SUPPLIED MATERIAL:
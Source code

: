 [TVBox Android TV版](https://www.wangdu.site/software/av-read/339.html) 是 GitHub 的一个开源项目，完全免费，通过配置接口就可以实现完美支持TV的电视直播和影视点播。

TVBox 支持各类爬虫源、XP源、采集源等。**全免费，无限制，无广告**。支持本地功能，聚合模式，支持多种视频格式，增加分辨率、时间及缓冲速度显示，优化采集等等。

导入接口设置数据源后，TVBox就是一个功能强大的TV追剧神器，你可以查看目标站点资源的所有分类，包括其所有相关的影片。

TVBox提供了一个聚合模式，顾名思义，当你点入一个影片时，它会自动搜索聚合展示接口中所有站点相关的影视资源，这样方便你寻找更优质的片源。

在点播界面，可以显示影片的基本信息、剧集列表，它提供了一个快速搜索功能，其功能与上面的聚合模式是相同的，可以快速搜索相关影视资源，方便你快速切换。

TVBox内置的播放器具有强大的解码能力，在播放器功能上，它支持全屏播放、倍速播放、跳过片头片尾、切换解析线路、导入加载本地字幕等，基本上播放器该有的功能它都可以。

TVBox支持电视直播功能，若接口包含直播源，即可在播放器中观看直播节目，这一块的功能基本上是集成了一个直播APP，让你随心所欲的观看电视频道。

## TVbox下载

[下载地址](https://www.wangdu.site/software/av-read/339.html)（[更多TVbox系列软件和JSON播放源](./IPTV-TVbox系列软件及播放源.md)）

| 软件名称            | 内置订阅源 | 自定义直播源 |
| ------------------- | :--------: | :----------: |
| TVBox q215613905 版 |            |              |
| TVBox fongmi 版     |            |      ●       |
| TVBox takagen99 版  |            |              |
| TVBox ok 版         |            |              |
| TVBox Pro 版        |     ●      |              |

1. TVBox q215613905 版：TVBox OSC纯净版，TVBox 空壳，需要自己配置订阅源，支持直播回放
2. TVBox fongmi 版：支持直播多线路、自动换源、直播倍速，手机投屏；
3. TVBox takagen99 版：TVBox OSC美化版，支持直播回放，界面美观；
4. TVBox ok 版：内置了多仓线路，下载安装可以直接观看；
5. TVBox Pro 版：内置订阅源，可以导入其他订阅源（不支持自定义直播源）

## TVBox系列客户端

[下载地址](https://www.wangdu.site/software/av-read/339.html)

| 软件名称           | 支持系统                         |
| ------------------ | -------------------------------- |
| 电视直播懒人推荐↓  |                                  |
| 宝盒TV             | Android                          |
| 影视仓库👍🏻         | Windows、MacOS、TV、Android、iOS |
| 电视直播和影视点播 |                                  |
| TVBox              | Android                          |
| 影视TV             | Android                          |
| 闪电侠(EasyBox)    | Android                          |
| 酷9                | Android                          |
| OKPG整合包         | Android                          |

ACTION ITEM:
All of the data above needs to be written out exactly.

EXPECTED ANSWER:
Source code

: [TVBox Android TV版](https://www.wangdu.site/software/av-read/339.html) 是 GitHub 的一个开源项目，完全免费，通过配置接口就可以实现完美支持TV的电视直播和影视点播。

TVBox 支持各类爬虫源、XP源、采集源等。**全免费，无限制，无广告**。支持本地功能，聚合模式，支持多种视频格式，增加分辨率、时间及缓冲速度显示，优化采集等等。

导入接口设置数据源后，TVBox就是一个功能强大的TV追剧神器，你可以查看目标站点资源的所有分类，包括其所有相关的影片。

TVBox提供了一个聚合模式，顾名思义，当你点入一个影片时，它会自动搜索聚合展示接口中所有站点相关的影视资源，这样方便你寻找更优质的片源。

在点播界面，可以显示影片的基本信息、剧集列表，它提供了一个快速搜索功能，其功能与上面的聚合模式是相同的，可以快速搜索相关影视资源，方便你快速切换。

TVBox内置的播放器具有强大的解码能力，在播放器功能上，它支持全屏播放、倍速播放、跳过片头片尾、切换解析线路、导入加载本地字幕等，基本上播放器该有的功能它都可以。

TVBox支持电视直播功能，若接口包含直播源，即可在播放器中观看直播节目，这一块的功能基本上是集成了一个直播APP，让你随心所欲的观看电视频道。

## TVbox下载

[下载地址](https://www.wangdu.site/software/av-read/339.html)（[更多TVbox系列软件和JSON播放源](./IPTV-TVbox系列软件及播放源.md)）

| 软件名称            | 内置订阅源 | 自定义直播源 |
| ------------------- | :--------: | :----------: |
| TVBox q215613905 版 |            |              |
| TVBox fongmi 版     |            |      ●       |
| TVBox takagen99 版  |            |              |
| TVBox ok 版         |            |              |
| TVBox Pro 版        |     ●      |              |

1. TVBox q215613905 版：TVBox OSC纯净版，TVBox 空壳，需要自己配置订阅源，支持直播回放
2. TVBox fongmi 版：支持直播多线路、自动换源、直播倍速，手机投屏；
3. TVBox takagen99 版：TVBox OSC美化版，支持直播回放，界面美观；
4. TVBox ok 版：内置了多仓线路，下载安装可以直接观看；
5. TVBox Pro 版：内置订阅源，可以导入其他订阅源（不支持自定义直播源）

## TVBox系列客户端

[下载地址](https://www.wangdu.site/software/av-read/339.html)

| 软件名称           | 支持系统                         |
| ------------------ | -------------------------------- |
| 电视直播懒人推荐↓  |                                  |
| 宝盒TV             | Android                          |
| 影视仓库👍🏻         | Windows、MacOS、TV、Android、iOS |
| 电视直播和影视点播 |                                  |
| TVBox              | Android                          |
| 影视TV             | Android                          |
| 闪电侠(EasyBox)    | Android                          |
| 酷9                | Android                          |
| OKPG整合包         | Android                          |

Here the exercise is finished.